1- Photochemical Mechanisms and Spectroscopic Properties of Magnesium and Aluminum Molecules
This project aims to predict the structure, spectroscopy, stability, and photochemical mechanisms of the formation and destruction of magnesium and aluminum-bearing molecules. This research aids in identifying these species in Earth's atmosphere and the interstellar medium. In Earth's atmosphere, such species may form through reactions between these metals, introduced via spacecraft entry and meteoroids, and abundant atmospheric components. The specific molecules we studied included AlO+, AlOH, AlNO, AlOS0,+1, AlSO2 , HAlOH, OAlOH, Al2O, AlOSi0,+1 ,AlCH, AlOP, AlNS, AlNCO, HAlNP, MgCH, HMgNC, HMgCN, and HAlNCO. This comprehensive study enhances our understanding of these molecules, contributing valuable insights into atmospheric and interstellar chemistry.
2- Solving the Mysteries of Venus's Atmosphere: Water Depletion and the enigmatic near-UV absorber
This ongoing project aims to investigate the depletion of water in Venus's atmosphere and the large variability of sulfur dioxide (SO2) and sulfur monoxide (SO). Building upon recent findings on the photochemistry of HClSO, ClSSO, ClSO, and ClSO2, this project aims to further elucidate the role of chlorine-sulfur compounds in Venus’s atmospheric processes. By combining advanced computational methods, the project will explore these related species' formation, stability, and photochemical reactions. Understanding these phenomena is necessary to comprehend the atmospheric chemistry and climatic conditions of Venus. Additionally, our research seeks to elucidate the photochemical mechanisms contributing to the observed variations in the sulfuric species. These studies address the water depletion issue and aim to illuminate the enigmatic UV-Vis absorption, ultimately enhancing our understanding of Venus's complex and dynamic atmosphere.
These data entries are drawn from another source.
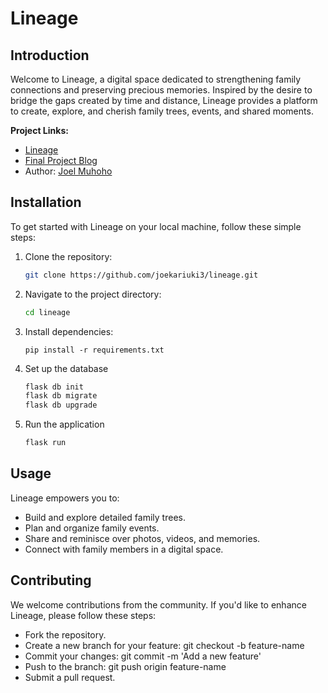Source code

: # Lineage

## Introduction

Welcome to Lineage, a digital space dedicated to strengthening family connections and preserving precious memories. Inspired by the desire to bridge the gaps created by time and distance, Lineage provides a platform to create, explore, and cherish family trees, events, and shared moments.

**Project Links:**

- [Lineage](https://lineage.joelmuhoho.tech)
- [Final Project Blog](https://medium.com/@joel_Muhoho/lineage-a-journey-into-family-roots-and-connections-3bc375684455)
- Author: [Joel Muhoho](https://ke.linkedin.com/in/joel-muhoho-568a407a)

## Installation

To get started with Lineage on your local machine, follow these simple steps:

1. Clone the repository:
   ```bash
   git clone https://github.com/joekariuki3/lineage.git
   ```
2. Navigate to the project directory:
   ```bash
   cd lineage
   ```
3. Install dependencies:
   ```bah
   pip install -r requirements.txt
   ```
4. Set up the database
   ```bash
   flask db init
   flask db migrate
   flask db upgrade
   ```
5. Run the application
   ```bash
   flask run
   ```

## Usage

Lineage empowers you to:

- Build and explore detailed family trees.
- Plan and organize family events.
- Share and reminisce over photos, videos, and memories.
- Connect with family members in a digital space.

## Contributing

We welcome contributions from the community. If you'd like to enhance Lineage, please follow these steps:

- Fork the repository.
- Create a new branch for your feature: git checkout -b feature-name
- Commit your changes: git commit -m 'Add a new feature'
- Push to the branch: git push origin feature-name
- Submit a pull request.
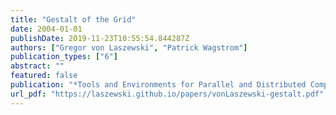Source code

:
 ```yaml
---
title: "Gestalt of the Grid"
date: 2004-01-01
publishDate: 2019-11-23T10:55:54.844287Z
authors: ["Gregor von Laszewski", "Patrick Wagstrom"]
publication_types: ["6"]
abstract: ""
featured: false
publication: "*Tools and Environments for Parallel and Distributed Computing*"
url_pdf: "https://laszewski.github.io/papers/vonLaszewski-gestalt.pdf"
---
```


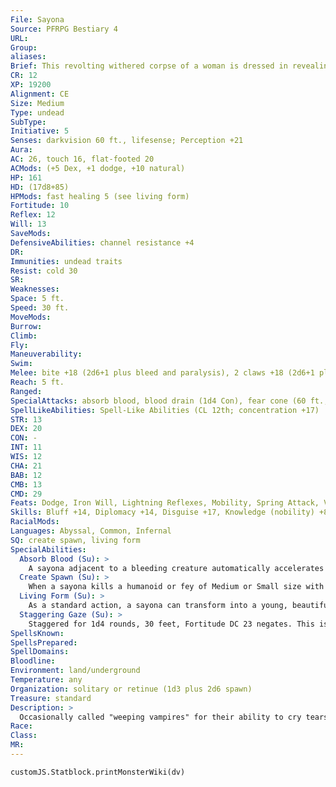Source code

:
 ```yaml
---
File: Sayona
Source: PFRPG Bestiary 4
URL: 
Group: 
aliases: 
Brief: This revolting withered corpse of a woman is dressed in revealing clothes, its bare skin wet with fresh blood.
CR: 12
XP: 19200
Alignment: CE
Size: Medium
Type: undead
SubType: 
Initiative: 5
Senses: darkvision 60 ft., lifesense; Perception +21
Aura: 
AC: 26, touch 16, flat-footed 20
ACMods: (+5 Dex, +1 dodge, +10 natural)
HP: 161
HD: (17d8+85)
HPMods: fast healing 5 (see living form)
Fortitude: 10
Reflex: 12
Will: 13
SaveMods: 
DefensiveAbilities: channel resistance +4
DR: 
Immunities: undead traits
Resist: cold 30
SR: 
Weaknesses: 
Space: 5 ft.
Speed: 30 ft.
MoveMods: 
Burrow: 
Climb: 
Fly: 
Maneuverability: 
Swim: 
Melee: bite +18 (2d6+1 plus bleed and paralysis), 2 claws +18 (2d6+1 plus bleed and paralysis)
Reach: 5 ft.
Ranged: 
SpecialAttacks: absorb blood, blood drain (1d4 Con), fear cone (60 ft., DC 23), paralysis (1d4 rounds, DC 23), staggering gaze
SpellLikeAbilities: Spell-Like Abilities (CL 12th; concentration +17)   3/day-command undead (DC 17), dominate person (DC 20), fog cloud, gaseous form, invisibility
STR: 13
DEX: 20
CON: -
INT: 11
WIS: 12
CHA: 21
BAB: 12
CMB: 13
CMD: 29
Feats: Dodge, Iron Will, Lightning Reflexes, Mobility, Spring Attack, Vital Strike, Weapon Finesse, Weapon Focus (bite), Weapon Focus (claw)
Skills: Bluff +14, Diplomacy +14, Disguise +17, Knowledge (nobility) +8, Perception +21, Sense Motive +12, Stealth +16
RacialMods: 
Languages: Abyssal, Common, Infernal
SQ: create spawn, living form
SpecialAbilities:
  Absorb Blood (Su): >
    A sayona adjacent to a bleeding creature automatically accelerates the bleeding, dealing 1 point of Con damage to that creature once per round on its turn and absorbing the blood through its skin.
  Create Spawn (Su): >
    When a sayona kills a humanoid or fey of Medium or Small size with its absorb blood or blood drain ability, the victim rises 24 hours later as a ghoul with the advanced creature simple template and the blood drain ability. The spawn is the sayona's slave until its master is destroyed.
  Living Form (Su): >
    As a standard action, a sayona can transform into a young, beautiful person for 24 hours. It can only use this ability if it has absorbed or drained blood in the past hour. In this form, the sayona has the aura of a living creature instead of an undead (for the purpose of detect undead and similar effects), its fast healing increases to 10, positive energy attacks (such as channel energy) deal half damage to it, and it cannot use its fear cone or gaze attack. Exposure to holy water or positive energy attacks in this form reduces the duration of this transformation by 1d4 hours.
  Staggering Gaze (Su): >
    Staggered for 1d4 rounds, 30 feet, Fortitude DC 23 negates. This is a mind-affecting effect. The save DC is Charisma-based.
SpellsKnown: 
SpellsPrepared: 
SpellDomains: 
Bloodline: 
Environment: land/underground
Temperature: any
Organization: solitary or retinue (1d3 plus 2d6 spawn)
Treasure: standard
Description: >
  Occasionally called "weeping vampires" for their ability to cry tears of blood, sayonas are powerful and intelligent undead creatures that hunt mortals to steal from them what they envy most: the ability to exist within living flesh. While they aren't true vampires, similarity between these two creatures creates substantial confusion to those unfamiliar with sayonas. While sayonas and vampires sustain themselves off mortal blood, sayonas don't consume the blood, but rather absorb it through their skin (even when using blood drain), using it to transform their twisted forms back into some semblance of the beauty they had-or believe they had- in life. Above all else, sayonas covet youth. Stories of their origins claim that the first sayona was a vain woman who grew old and whose lover left her for a younger paramour; the woman avenged herself by bathing in the blood of her lover's children, then killed herself. Doomed to undeath, she wanders the world crying tears of blood and preying on beautiful young women-slaying them, stealing their beauty, and transforming them into ghastly undead fiends to forever share her fate.
Race: 
Class: 
MR: 
---
```

```dataviewjs
customJS.Statblock.printMonsterWiki(dv)
```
3- Sulfur Photochemistry in Earth's and Venus's Atmospheres: Implications for Climate Change Mitigation
Studying the chemical makeup of other planets in the universe helps us to understand chemistry in the present Earth’s atmosphere. A hot topic of Venus is understanding the impact of sulfur in the atmospheric environment of Venus. This turns out to be very important for understanding the impact of sulfur in the atmosphere of Earth. In particular, a very topically current issue in geoengineering Earth with sulfur compounds. With climate change so difficult to manage and nations unwilling to take decisive action, what if we could mitigate its effects by setting up a kind of chemical umbrella, a layer of sulfuric acid in the upper atmosphere that could reflect the sun’s radiation and cool the Earth? The aim is to generate sulfuric acid (H2SO4), in the right part of the atmosphere, such that it might reflect enough sunlight to slow the Earth’s warming. In this project, we examined the photochemistry of many sulfuric species and how they react to light in the Earth's atmosphere. We used high-level quantum chemical and new ab initio molecular dynamics methodologies to assess the potential impact of photochemistry of these species. The significant finding from these studies reveals that HOSO2 absorbs a lot of light in the stratosphere and could undergo photolysis on short timeframes, while SO3 might instead linger. Additionally, we found that the production of SO + OH from the photodissociation of HOSO may lead to ozone depletion due to the reactivity of SO with ozone. The issue of climate change is one of the most pressing challenges facing our planet, and time is of the essence in finding effective solutions.